» **Task description**
Extract each line of the material that follows exactly and omit its pictures.

» **Data shown**
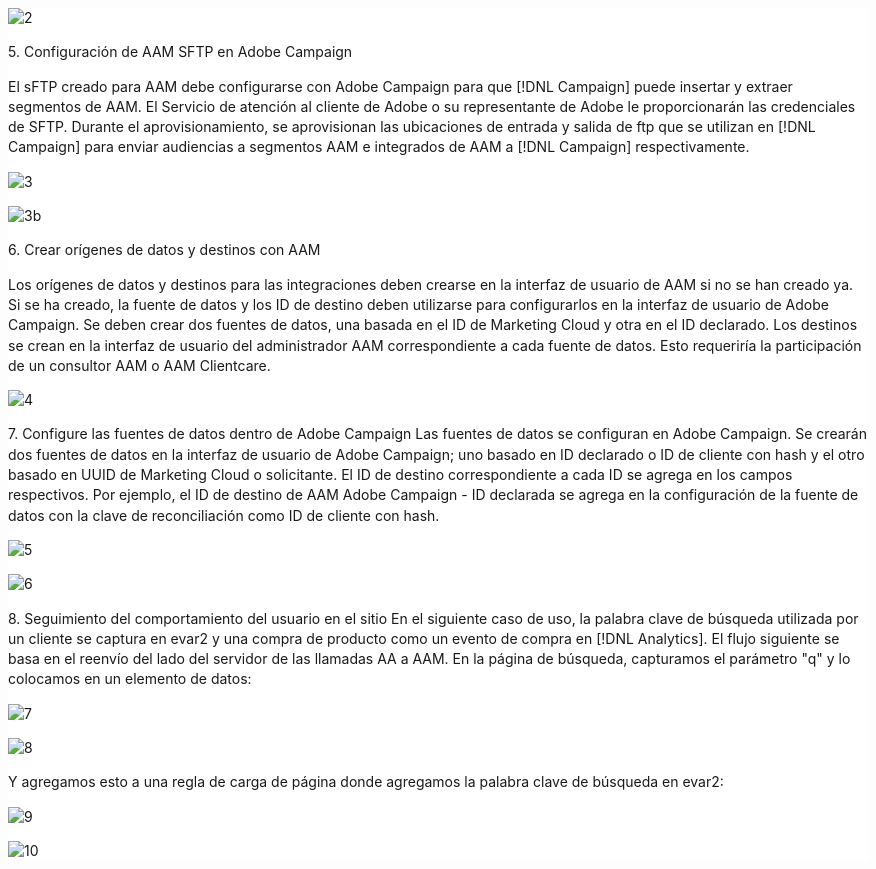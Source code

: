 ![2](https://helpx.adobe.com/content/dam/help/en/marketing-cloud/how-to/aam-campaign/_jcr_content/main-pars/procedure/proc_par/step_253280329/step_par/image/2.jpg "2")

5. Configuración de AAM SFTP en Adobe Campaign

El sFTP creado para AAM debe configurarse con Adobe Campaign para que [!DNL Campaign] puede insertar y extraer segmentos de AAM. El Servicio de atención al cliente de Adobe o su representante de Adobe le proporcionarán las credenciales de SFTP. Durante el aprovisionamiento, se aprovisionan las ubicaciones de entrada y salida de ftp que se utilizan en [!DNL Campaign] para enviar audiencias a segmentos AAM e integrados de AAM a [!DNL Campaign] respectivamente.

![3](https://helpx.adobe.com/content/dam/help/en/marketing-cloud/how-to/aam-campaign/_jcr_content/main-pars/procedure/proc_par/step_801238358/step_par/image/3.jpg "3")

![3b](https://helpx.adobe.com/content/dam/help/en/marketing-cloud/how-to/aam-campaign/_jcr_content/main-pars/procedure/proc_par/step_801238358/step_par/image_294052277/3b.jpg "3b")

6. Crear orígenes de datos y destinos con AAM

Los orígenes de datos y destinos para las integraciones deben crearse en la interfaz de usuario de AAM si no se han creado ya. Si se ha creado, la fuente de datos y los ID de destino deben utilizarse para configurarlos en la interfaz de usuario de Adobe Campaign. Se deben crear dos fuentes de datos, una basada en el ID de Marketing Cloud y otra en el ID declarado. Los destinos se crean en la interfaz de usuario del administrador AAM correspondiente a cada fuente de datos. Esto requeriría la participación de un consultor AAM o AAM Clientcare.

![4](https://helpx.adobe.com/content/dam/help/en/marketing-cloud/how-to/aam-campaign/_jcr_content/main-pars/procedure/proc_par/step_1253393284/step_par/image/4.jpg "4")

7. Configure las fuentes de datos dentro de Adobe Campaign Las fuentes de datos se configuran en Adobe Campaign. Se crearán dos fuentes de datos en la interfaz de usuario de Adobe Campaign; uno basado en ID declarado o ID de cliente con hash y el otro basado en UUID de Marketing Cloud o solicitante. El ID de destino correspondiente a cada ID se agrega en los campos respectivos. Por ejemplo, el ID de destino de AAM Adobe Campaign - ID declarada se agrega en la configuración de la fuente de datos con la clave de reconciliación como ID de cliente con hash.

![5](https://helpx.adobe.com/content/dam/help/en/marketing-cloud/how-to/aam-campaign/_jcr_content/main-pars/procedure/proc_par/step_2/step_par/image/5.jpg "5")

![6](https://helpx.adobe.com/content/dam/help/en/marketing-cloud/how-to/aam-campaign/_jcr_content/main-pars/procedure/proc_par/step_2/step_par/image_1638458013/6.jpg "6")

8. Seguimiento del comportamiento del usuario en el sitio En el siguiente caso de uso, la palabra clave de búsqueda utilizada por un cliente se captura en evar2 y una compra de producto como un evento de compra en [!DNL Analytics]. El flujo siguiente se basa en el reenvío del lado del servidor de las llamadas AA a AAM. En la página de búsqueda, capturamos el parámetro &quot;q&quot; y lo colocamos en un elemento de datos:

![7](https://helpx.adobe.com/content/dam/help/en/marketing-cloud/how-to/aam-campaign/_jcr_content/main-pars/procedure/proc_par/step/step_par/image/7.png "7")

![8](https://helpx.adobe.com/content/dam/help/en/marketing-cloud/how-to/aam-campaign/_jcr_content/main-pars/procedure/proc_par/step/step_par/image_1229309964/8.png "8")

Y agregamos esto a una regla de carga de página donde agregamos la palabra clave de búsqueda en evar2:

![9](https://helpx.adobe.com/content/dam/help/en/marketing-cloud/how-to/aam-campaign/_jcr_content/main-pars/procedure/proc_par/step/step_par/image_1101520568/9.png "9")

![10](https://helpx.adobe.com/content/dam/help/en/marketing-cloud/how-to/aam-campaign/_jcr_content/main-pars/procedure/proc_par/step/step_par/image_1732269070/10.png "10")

» **Response to this exercise**
Source code

: ![2](https://helpx.adobe.com/content/dam/help/en/marketing-cloud/how-to/aam-campaign/_jcr_content/main-pars/procedure/proc_par/step_253280329/step_par/image/2.jpg "2")

5. Configuración de AAM SFTP en Adobe Campaign

El sFTP creado para AAM debe configurarse con Adobe Campaign para que [!DNL Campaign] puede insertar y extraer segmentos de AAM. El Servicio de atención al cliente de Adobe o su representante de Adobe le proporcionarán las credenciales de SFTP. Durante el aprovisionamiento, se aprovisionan las ubicaciones de entrada y salida de ftp que se utilizan en [!DNL Campaign] para enviar audiencias a segmentos AAM e integrados de AAM a [!DNL Campaign] respectivamente.

![3](https://helpx.adobe.com/content/dam/help/en/marketing-cloud/how-to/aam-campaign/_jcr_content/main-pars/procedure/proc_par/step_801238358/step_par/image/3.jpg "3")

![3b](https://helpx.adobe.com/content/dam/help/en/marketing-cloud/how-to/aam-campaign/_jcr_content/main-pars/procedure/proc_par/step_801238358/step_par/image_294052277/3b.jpg "3b")

6. Crear orígenes de datos y destinos con AAM

Los orígenes de datos y destinos para las integraciones deben crearse en la interfaz de usuario de AAM si no se han creado ya. Si se ha creado, la fuente de datos y los ID de destino deben utilizarse para configurarlos en la interfaz de usuario de Adobe Campaign. Se deben crear dos fuentes de datos, una basada en el ID de Marketing Cloud y otra en el ID declarado. Los destinos se crean en la interfaz de usuario del administrador AAM correspondiente a cada fuente de datos. Esto requeriría la participación de un consultor AAM o AAM Clientcare.

![4](https://helpx.adobe.com/content/dam/help/en/marketing-cloud/how-to/aam-campaign/_jcr_content/main-pars/procedure/proc_par/step_1253393284/step_par/image/4.jpg "4")

7. Configure las fuentes de datos dentro de Adobe Campaign Las fuentes de datos se configuran en Adobe Campaign. Se crearán dos fuentes de datos en la interfaz de usuario de Adobe Campaign; uno basado en ID declarado o ID de cliente con hash y el otro basado en UUID de Marketing Cloud o solicitante. El ID de destino correspondiente a cada ID se agrega en los campos respectivos. Por ejemplo, el ID de destino de AAM Adobe Campaign - ID declarada se agrega en la configuración de la fuente de datos con la clave de reconciliación como ID de cliente con hash.

![5](https://helpx.adobe.com/content/dam/help/en/marketing-cloud/how-to/aam-campaign/_jcr_content/main-pars/procedure/proc_par/step_2/step_par/image/5.jpg "5")

![6](https://helpx.adobe.com/content/dam/help/en/marketing-cloud/how-to/aam-campaign/_jcr_content/main-pars/procedure/proc_par/step_2/step_par/image_1638458013/6.jpg "6")

8. Seguimiento del comportamiento del usuario en el sitio En el siguiente caso de uso, la palabra clave de búsqueda utilizada por un cliente se captura en evar2 y una compra de producto como un evento de compra en [!DNL Analytics]. El flujo siguiente se basa en el reenvío del lado del servidor de las llamadas AA a AAM. En la página de búsqueda, capturamos el parámetro &quot;q&quot; y lo colocamos en un elemento de datos:

![7](https://helpx.adobe.com/content/dam/help/en/marketing-cloud/how-to/aam-campaign/_jcr_content/main-pars/procedure/proc_par/step/step_par/image/7.png "7")

![8](https://helpx.adobe.com/content/dam/help/en/marketing-cloud/how-to/aam-campaign/_jcr_content/main-pars/procedure/proc_par/step/step_par/image_1229309964/8.png "8")

Y agregamos esto a una regla de carga de página donde agregamos la palabra clave de búsqueda en evar2:

![9](https://helpx.adobe.com/content/dam/help/en/marketing-cloud/how-to/aam-campaign/_jcr_content/main-pars/procedure/proc_par/step/step_par/image_1101520568/9.png "9")

![10](https://helpx.adobe.com/content/dam/help/en/marketing-cloud/how-to/aam-campaign/_jcr_content/main-pars/procedure/proc_par/step/step_par/image_1732269070/10.png "10")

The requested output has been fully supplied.